[Stored data entries]

____

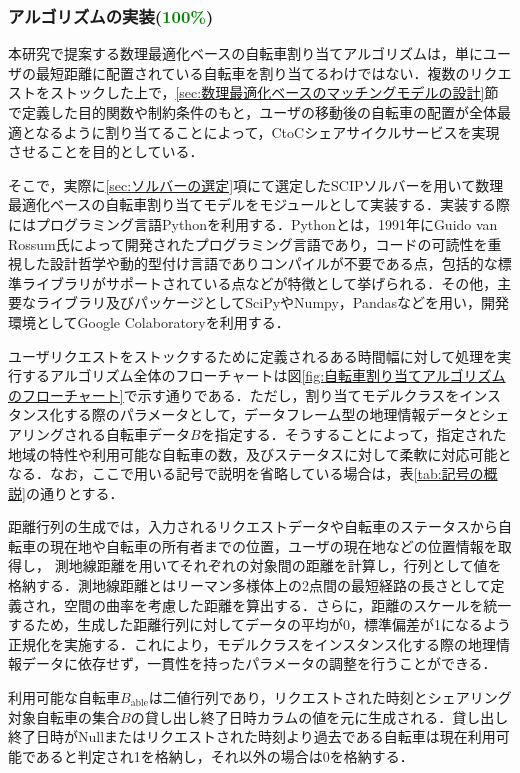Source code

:       \subsubsection{アルゴリズムの実装(\textcolor{green}{100\%})}
        \label{sec:アルゴリズムの実装}
          \par 本研究で提案する数理最適化ベースの自転車割り当てアルゴリズムは，単にユーザの最短距離に配置されている自転車を割り当てるわけではない．複数のリクエストをストックした上で，\ref{sec:数理最適化ベースのマッチングモデルの設計}節で定義した目的関数や制約条件のもと，ユーザの移動後の自転車の配置が全体最適となるように割り当てることによって，CtoCシェアサイクルサービスを実現させることを目的としている．
          \par そこで，実際に\ref{sec:ソルバーの選定}項にて選定したSCIPソルバーを用いて数理最適化ベースの自転車割り当てモデルをモジュールとして実装する．実装する際にはプログラミング言語Pythonを利用する．Pythonとは，1991年にGuido van Rossum氏によって開発されたプログラミング言語であり，コードの可読性を重視した設計哲学や動的型付け言語でありコンパイルが不要である点，包括的な標準ライブラリがサポートされている点などが特徴として挙げられる．その他，主要なライブラリ及びパッケージとしてSciPyやNumpy，Pandasなどを用い，開発環境としてGoogle Colaboratoryを利用する．
          \par ユーザリクエストをストックするために定義されるある時間幅に対して処理を実行するアルゴリズム全体のフローチャートは図\ref{fig:自転車割り当てアルゴリズムのフローチャート}で示す通りである．ただし，割り当てモデルクラスをインスタンス化する際のパラメータとして，データフレーム型の地理情報データとシェアリングされる自転車データ$B$を指定する．そうすることによって，指定された地域の特性や利用可能な自転車の数，及びステータスに対して柔軟に対応可能となる．なお，ここで用いる記号で説明を省略している場合は，表\ref{tab:記号の概説}の通りとする．
          \par 距離行列の生成では，入力されるリクエストデータや自転車のステータスから自転車の現在地や自転車の所有者までの位置，ユーザの現在地などの位置情報を取得し， 測地線距離を用いてそれぞれの対象間の距離を計算し，行列として値を格納する．測地線距離とはリーマン多様体上の2点間の最短経路の長さとして定義され，空間の曲率を考慮した距離を算出する．さらに，距離のスケールを統一するため，生成した距離行列に対してデータの平均が0，標準偏差が1になるよう正規化を実施する．これにより，モデルクラスをインスタンス化する際の地理情報データに依存せず，一貫性を持ったパラメータの調整を行うことができる．
          \par 利用可能な自転車$B_{\text{able}}$は二値行列であり，リクエストされた時刻とシェアリング対象自転車の集合$B$の貸し出し終了日時カラムの値を元に生成される．貸し出し終了日時がNullまたはリクエストされた時刻より過去である自転車は現在利用可能であると判定され1を格納し，それ以外の場合は0を格納する．
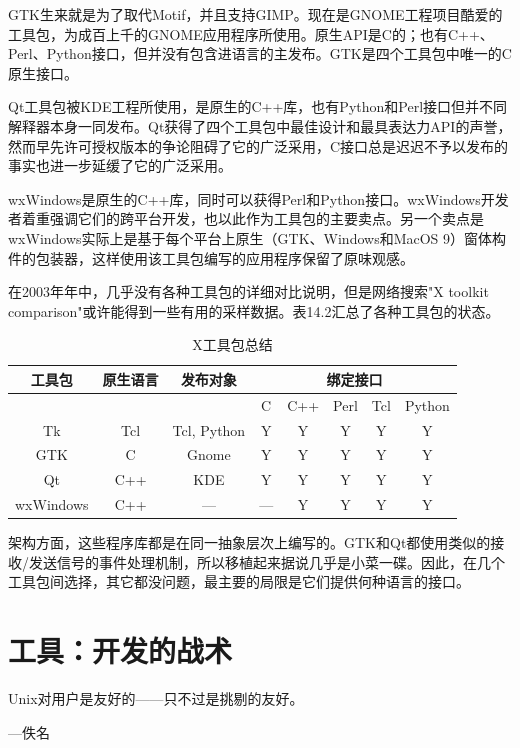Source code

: \documentclass[12pt,oneside]{book}
\begin{document}
GTK生来就是为了取代Motif，并且支持GIMP。现在是GNOME工程项目酷爱的工具包，为成百上千的GNOME应用程序所使用。原生API是C的；也有C++、Perl、Python接口，但并没有包含进语言的主发布。GTK是四个工具包中唯一的C原生接口。

Qt工具包被KDE工程所使用，是原生的C++库，也有Python和Perl接口但并不同解释器本身一同发布。Qt获得了四个工具包中最佳设计和最具表达力API的声誉，然而早先许可授权版本的争论阻碍了它的广泛采用，C接口总是迟迟不予以发布的事实也进一步延缓了它的广泛采用。

wxWindows是原生的C++库，同时可以获得Perl和Python接口。wxWindows开发者着重强调它们的跨平台开发，也以此作为工具包的主要卖点。另一个卖点是wxWindows实际上是基于每个平台上原生（GTK、Windows和MacOS 9）窗体构件的包装器，这样使用该工具包编写的应用程序保留了原味观感。

在2003年年中，几乎没有各种工具包的详细对比说明，但是网络搜索"X toolkit comparison"或许能得到一些有用的采样数据。表14.2汇总了各种工具包的状态。

\begin{table}[H]
\centering
\caption{X工具包总结}
\label{tab:X工具包总结}
\medskip 
\begin{tabular}{@{}cccccccc@{}}
\toprule
工具包 & 原生语言 & 发布对象  & \multicolumn{5}{c}{绑定接口}  \\ \midrule
           &               &                &  C & C++ & Perl  & Tcl & Python \\
Tk & Tcl & Tcl, Python & Y & Y & Y & Y & Y \\
GTK & C & Gnome & Y & Y & Y & Y & Y\\
Qt & C++ & KDE & Y & Y & Y & Y & Y\\
wxWindows & C++ & — & — & Y & Y & Y &  Y
 \\ \bottomrule
\end{tabular}
\end{table}


架构方面，这些程序库都是在同一抽象层次上编写的。GTK和Qt都使用类似的接收/发送信号的事件处理机制，所以移植起来据说几乎是小菜一碟。因此，在几个工具包间选择，其它都没问题，最主要的局限是它们提供何种语言的接口。



\chapter{工具：开发的战术}
\begin{flushright}
Unix对用户是友好的——只不过是挑剔的友好。

{\hfill —佚名}
\end{flushright}
\end{document}
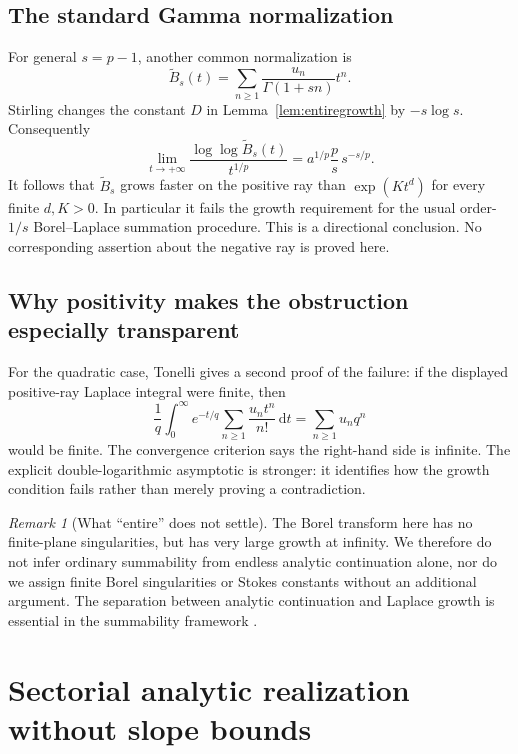 \documentclass[11pt,a4paper]{article}
\numberwithin{equation}{section}
\theoremstyle{definition}
\theoremstyle{remark}
\newtheorem{remark}[theorem]{Remark}
\newcommand{\dd}{\mathrm d}
\begin{document}
\subsection{The standard Gamma normalization}
For general $s=p-1$, another common normalization is
\[
 \widetilde B_s(t)=\sum_{n\ge1}\frac{u_n}{\Gamma(1+sn)}t^n.
\]
Stirling changes the constant $D$ in
Lemma~\ref{lem:entiregrowth} by $-s\log s$.  Consequently
\begin{equation}
 \lim_{t\to+\infty}
 \frac{\log\log\widetilde B_s(t)}{t^{1/p}}
 =a^{1/p}\frac p s\,s^{-s/p}.
 \label{eq:gammaborelgrowth}
\end{equation}
It follows that $\widetilde B_s$ grows faster on the positive ray than
$\exp(Kt^d)$ for every finite $d,K>0$.  In particular it fails the growth
requirement for the usual order-$1/s$ Borel--Laplace summation procedure.
This is a directional conclusion.  No corresponding assertion about the
negative ray is proved here.

\subsection{Why positivity makes the obstruction especially transparent}
For the quadratic case, Tonelli gives a second proof of the failure:
if the displayed positive-ray Laplace integral were finite, then
\[
 \frac1q\int_0^\infty e^{-t/q}
       \sum_{n\ge1}\frac{u_n t^n}{n!}\,\dd t
 =\sum_{n\ge1}u_nq^n
\]
would be finite.  The convergence criterion says the right-hand side is
infinite.  The explicit double-logarithmic asymptotic is stronger: it
identifies how the growth condition fails rather than merely proving a
contradiction.

\begin{remark}[What ``entire'' does not settle]
The Borel transform here has no finite-plane singularities, but has very
large growth at infinity.  We therefore do not infer ordinary summability
from endless analytic continuation alone, nor do we assign finite Borel
singularities or Stokes constants without an additional argument.  The
separation between analytic continuation and Laplace growth is essential
in the summability framework \cite{sauzin}.
\end{remark}

\section{Sectorial analytic realization without slope bounds}
\label{sec:sector}
\end{document}
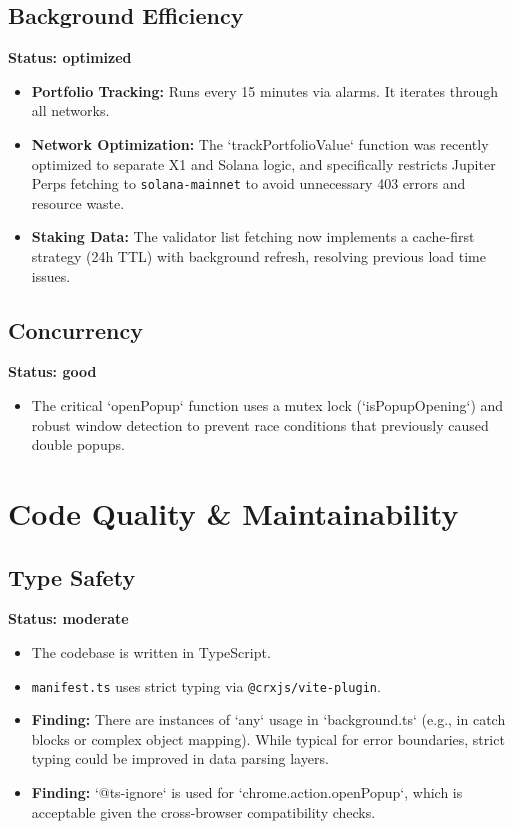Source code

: \documentclass[11pt, a4paper]{article}
\begin{document}
\subsection{Background Efficiency}
\textbf{Status: optimized}
\begin{itemize}
    \item \textbf{Portfolio Tracking:} Runs every 15 minutes via alarms. It iterates through all networks.
    \item \textbf{Network Optimization:} The `trackPortfolioValue` function was recently optimized to separate X1 and Solana logic, and specifically restricts Jupiter Perps fetching to \texttt{solana-mainnet} to avoid unnecessary 403 errors and resource waste.
    \item \textbf{Staking Data:} The validator list fetching now implements a cache-first strategy (24h TTL) with background refresh, resolving previous load time issues.
\end{itemize}

\subsection{Concurrency}
\textbf{Status: good}
\begin{itemize}
    \item The critical `openPopup` function uses a mutex lock (`isPopupOpening`) and robust window detection to prevent race conditions that previously caused double popups.
\end{itemize}

\section{Code Quality & Maintainability}

\subsection{Type Safety}
\textbf{Status: moderate}
\begin{itemize}
    \item The codebase is written in TypeScript.
    \item \texttt{manifest.ts} uses strict typing via \texttt{@crxjs/vite-plugin}.
    \item \textbf{Finding:} There are instances of `any` usage in `background.ts` (e.g., in catch blocks or complex object mapping). While typical for error boundaries, strict typing could be improved in data parsing layers.
    \item \textbf{Finding:} `@ts-ignore` is used for `chrome.action.openPopup`, which is acceptable given the cross-browser compatibility checks.
\end{itemize}
\end{document}
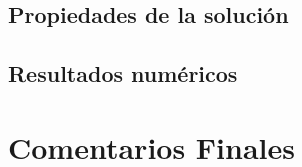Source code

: \documentclass[10pt]{beamer}
\begin{document}
        \subsection{Propiedades de la solución}
            
        \subsection{Resultados numéricos}
        
    \section{Comentarios Finales}
        
    \appendix
        
\end{document}
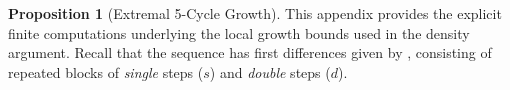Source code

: \documentclass[12pt, oneside]{article}
\numberwithin{equation}{section}
\theoremstyle{definition}
\newtheorem{proposition}{Proposition}[section]
\theoremstyle{plain}
\theoremstyle{remark}
\begin{document}
\begin{proposition}[Extremal 5-Cycle Growth]
This appendix provides the explicit finite computations underlying the local
growth bounds used in the density argument. Recall that the sequence 
has first differences given by , consisting of repeated blocks of
\emph{single} steps ($s$) and \emph{double} steps ($d$).











\end{proposition}
\end{document}
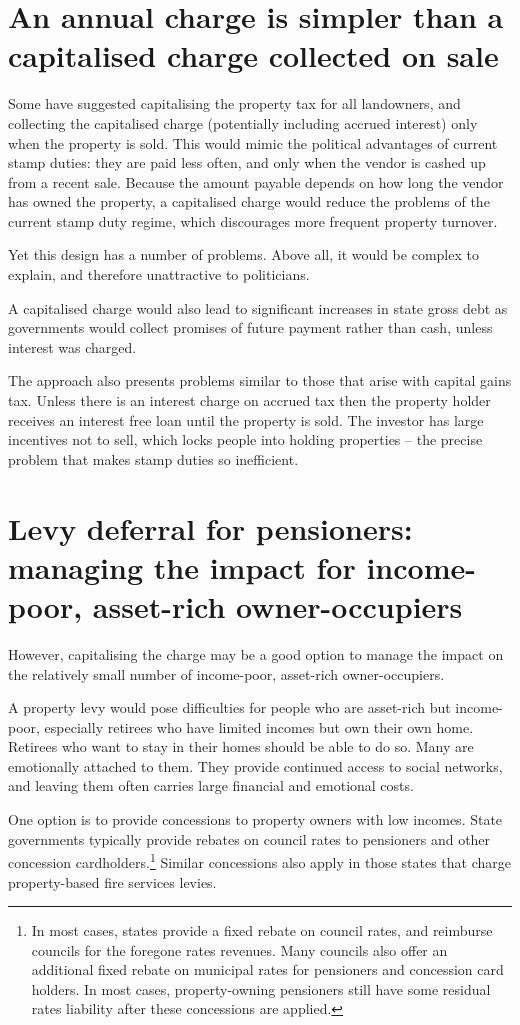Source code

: \documentclass[twoside,english]{grattanBudgetRepairb5portrait}
\begin{document}
\section{\label{sec:PROP-6-4}An annual charge is simpler than a capitalised charge collected on sale}
Some have suggested capitalising the property tax for all landowners, and collecting the capitalised charge (potentially including accrued interest) only when the property is sold.  This would mimic the political advantages of current stamp duties: they are paid less often, and only when the vendor is cashed up from a recent sale. Because the amount payable depends on how long the vendor has owned the property, a capitalised charge would reduce the problems of the current stamp duty regime, which discourages more frequent property turnover.

Yet this design has a number of problems. Above all, it would be complex to explain, and therefore unattractive to politicians. 

A capitalised charge would also lead to significant increases in state gross debt as governments would collect promises of future payment rather than cash, unless interest was charged. 

The approach also presents problems similar to those that arise with capital gains tax. Unless there is an interest charge on accrued tax then the property holder receives an interest free loan until the property is sold. The investor has large incentives not to sell, which locks people into holding properties – the precise problem that makes stamp duties so inefficient. 


\section{Levy deferral for pensioners: managing the impact for income-poor, asset-rich owner-occupiers\label{sec:PROP-6-5}}
However, capitalising the charge may be a good option to manage the impact on the relatively small number of income-poor, asset-rich owner-occupiers.

A property levy would pose difficulties for people who are asset-rich but income-poor, especially retirees who have limited incomes but own their own home. Retirees who want to stay in their homes should be able to do so. Many are emotionally attached to them. They provide continued access to social networks, and leaving them often carries large financial and emotional costs. 

One option is to provide concessions to property owners with low incomes. State governments typically provide rebates on council rates to pensioners and other concession cardholders.\footnote{In most cases, states provide a fixed rebate on council rates, and reimburse councils for the foregone rates revenues. Many councils also offer an additional fixed rebate on municipal rates for pensioners and concession card holders. In most cases, property-owning pensioners still have some residual rates liability after these concessions are applied.}  Similar concessions also apply in those states that charge property-based fire services levies. 
\end{document}
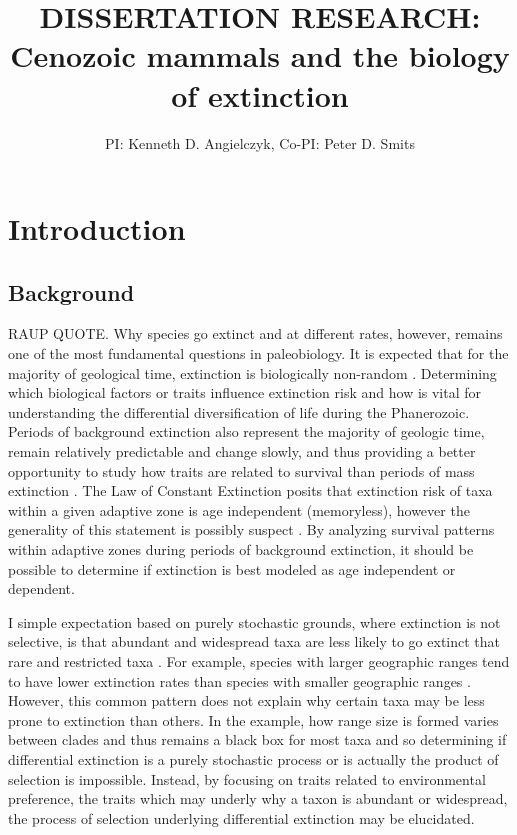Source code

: \documentclass[11pt,letterpaper]{article}
\title{\uppercase{Dissertation Research:}\\ Cenozoic mammals and the biology of extinction}
\author{PI: Kenneth D. Angielczyk, Co-PI: Peter D. Smits}
\date{}
\begin{document}
\setcounter{secnumdepth}{0}
\maketitle
\section{Introduction}
\subsection{Background}
RAUP QUOTE. Why species go extinct and at different rates, however, remains one of the most fundamental questions in paleobiology. It is expected that for the majority of geological time, extinction is biologically non-random \citep{Jablonski1986,Alexander1977,Harnik2011,Johnson2002b,Kitchell1986,Nurnberg2013a,Payne2007}. Determining which biological factors or traits influence extinction risk and how is vital for understanding the differential diversification of life during the Phanerozoic. Periods of background extinction also represent the majority of geologic time, remain relatively predictable and change slowly, and thus providing a better opportunity to study how traits are related to survival than periods of mass extinction \citep{Jablonski1986,Raup1988}. The Law of Constant Extinction \citep{VanValen1973} posits that extinction risk of taxa within a given adaptive zone is age independent (memoryless), however the generality of this statement is possibly suspect \citep{Drake2014,Raup1975,Sepkoski1975,Finnegan2008}. By analyzing survival patterns within adaptive zones during periods of background extinction, it should be possible to determine if extinction is best modeled as age independent or dependent.

I simple expectation based on purely stochastic grounds, where extinction is not selective, is that abundant and widespread taxa are less likely to go extinct that rare and restricted taxa \citep{Raup1991b}. For example, species with larger geographic ranges tend to have lower extinction rates than species with smaller geographic ranges \citep{Jablonski1986,Harnik2013,Nurnberg2013a,Jablonski2003,Roy2009c}. However, this common pattern does not explain why certain taxa may be less prone to extinction than others. In the example, how range size is formed varies between clades and thus remains a black box for most taxa \citep{Jablonski1987} and so determining if differential extinction is a purely stochastic process or is actually the product of selection is impossible. Instead, by focusing on traits related to environmental preference, the traits which may underly why a taxon is abundant or widespread, the process of selection underlying differential extinction may be elucidated.
\end{document}
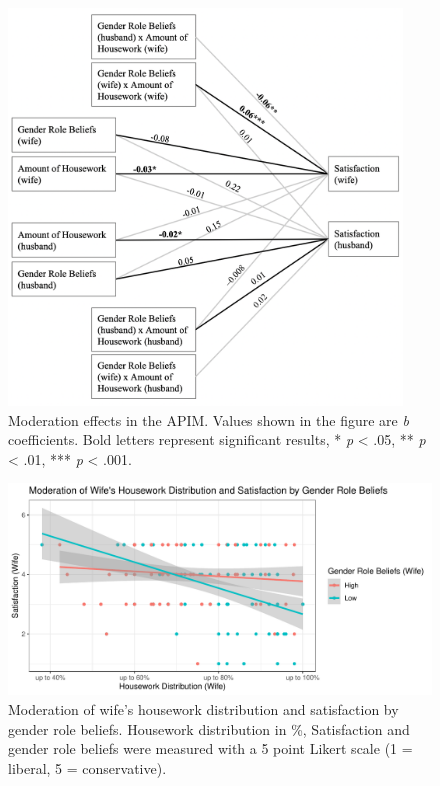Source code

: \documentclass[
  man,floatsintext]{apa6}
\begin{document}
\begin{figure}
\includegraphics[width=4.11in]{moderation} \caption{Moderation effects in the APIM. Values shown in the figure are \emph{b} coefficients. Bold letters represent significant results, * \emph{p} \textless{} .05, ** \emph{p} \textless{} .01, *** \emph{p} \textless{} .001.}\label{fig:unnamed-chunk-54}
\end{figure}



\begin{figure}
\centering
\includegraphics{Final_Paper_files/figure-latex/unnamed-chunk-57-1.pdf}
\caption{\label{fig:unnamed-chunk-57}Moderation of wife's housework distribution and satisfaction by gender role beliefs. Housework distribution in \%, Satisfaction and gender role beliefs were measured with a 5 point Likert scale (1 = liberal, 5 = conservative).}
\end{figure}
\end{document}
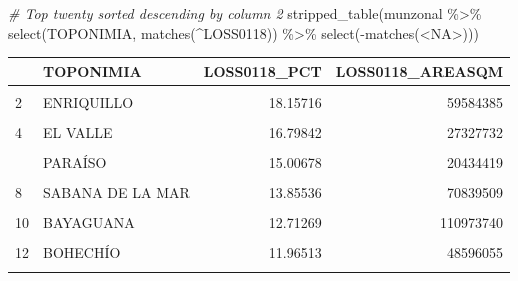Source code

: \documentclass[10pt,landscape,a3paper]{article}
\newenvironment{Shaded}{\begin{snugshade}}{\end{snugshade}}
\newcommand{\CommentTok}[1]{\textcolor[rgb]{0.56,0.35,0.01}{\textit{#1}}}
\newcommand{\FunctionTok}[1]{\textcolor[rgb]{0.00,0.00,0.00}{#1}}
\newcommand{\NormalTok}[1]{#1}
\newcommand{\SpecialCharTok}[1]{\textcolor[rgb]{0.00,0.00,0.00}{#1}}
\newcommand{\StringTok}[1]{\textcolor[rgb]{0.31,0.60,0.02}{#1}}
\begin{document}
\begin{Shaded}
\begin{Highlighting}[]
\CommentTok{\# Top twenty sorted descending by column 2}
\FunctionTok{stripped\_table}\NormalTok{(munzonal }\SpecialCharTok{\%\textgreater{}\%} \FunctionTok{select}\NormalTok{(TOPONIMIA, }\FunctionTok{matches}\NormalTok{(}\StringTok{\textquotesingle{}\^{}LOSS0118\textquotesingle{}}\NormalTok{)) }\SpecialCharTok{\%\textgreater{}\%} \FunctionTok{select}\NormalTok{(}\SpecialCharTok{{-}}\FunctionTok{matches}\NormalTok{(}\StringTok{\textquotesingle{}\textless{}NA\textgreater{}\textquotesingle{}}\NormalTok{)))}
\end{Highlighting}
\end{Shaded}

\begin{table}[H]
\centering
\begin{tabular}[t]{llrr}
\toprule
  & TOPONIMIA & LOSS0118\_PCT & LOSS0118\_AREASQM\\
\midrule
\cellcolor{lightgray}{1} & \cellcolor{lightgray}{LAS TERRENAS} & \cellcolor{lightgray}{18.60592} & \cellcolor{lightgray}{20803822}\\
2 & ENRIQUILLO & 18.15716 & 59584385\\
\cellcolor{lightgray}{3} & \cellcolor{lightgray}{VILLA ISABELA} & \cellcolor{lightgray}{17.06917} & \cellcolor{lightgray}{36146513}\\
4 & EL VALLE & 16.79842 & 27327732\\
\cellcolor{lightgray}{5} & \cellcolor{lightgray}{LA CIÉNAGA} & \cellcolor{lightgray}{15.10272} & \cellcolor{lightgray}{17650896}\\
\addlinespace
6 & PARAÍSO & 15.00678 & 20434419\\
\cellcolor{lightgray}{7} & \cellcolor{lightgray}{SABANA GRANDE DE BOYÁ} & \cellcolor{lightgray}{14.32006} & \cellcolor{lightgray}{75546364}\\
8 & SABANA DE LA MAR & 13.85536 & 70839509\\
\cellcolor{lightgray}{9} & \cellcolor{lightgray}{LOMA DE CABRERA} & \cellcolor{lightgray}{13.27824} & \cellcolor{lightgray}{32730761}\\
10 & BAYAGUANA & 12.71269 & 110973740\\
\addlinespace
\cellcolor{lightgray}{11} & \cellcolor{lightgray}{VILLA LOS ALMÁCIGOS} & \cellcolor{lightgray}{12.49025} & \cellcolor{lightgray}{25906886}\\
12 & BOHECHÍO & 11.96513 & 48596055\\
\cellcolor{lightgray}{13} & \cellcolor{lightgray}{RESTAURACIÓN} & \cellcolor{lightgray}{11.95832} & \cellcolor{lightgray}{33003809}\\

\end{tabular}
\end{table}
\end{document}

____

→ **What you should do**: Report each line above that includes the string "StringTok".

→ **Written solution**:
\newcommand{\StringTok}[1]{\textcolor[rgb]{0.31,0.60,0.02}{#1}}
\FunctionTok{stripped\_table}\NormalTok{(munzonal }\SpecialCharTok{\%\textgreater{}\%} \FunctionTok{select}\NormalTok{(TOPONIMIA, }\FunctionTok{matches}\NormalTok{(}\StringTok{\textquotesingle{}\^{}LOSS0118\textquotesingle{}}\NormalTok{)) }\SpecialCharTok{\%\textgreater{}\%} \FunctionTok{select}\NormalTok{(}\SpecialCharTok{{-}}\FunctionTok{matches}\NormalTok{(}\StringTok{\textquotesingle{}\textless{}NA\textgreater{}\textquotesingle{}}\NormalTok{)))}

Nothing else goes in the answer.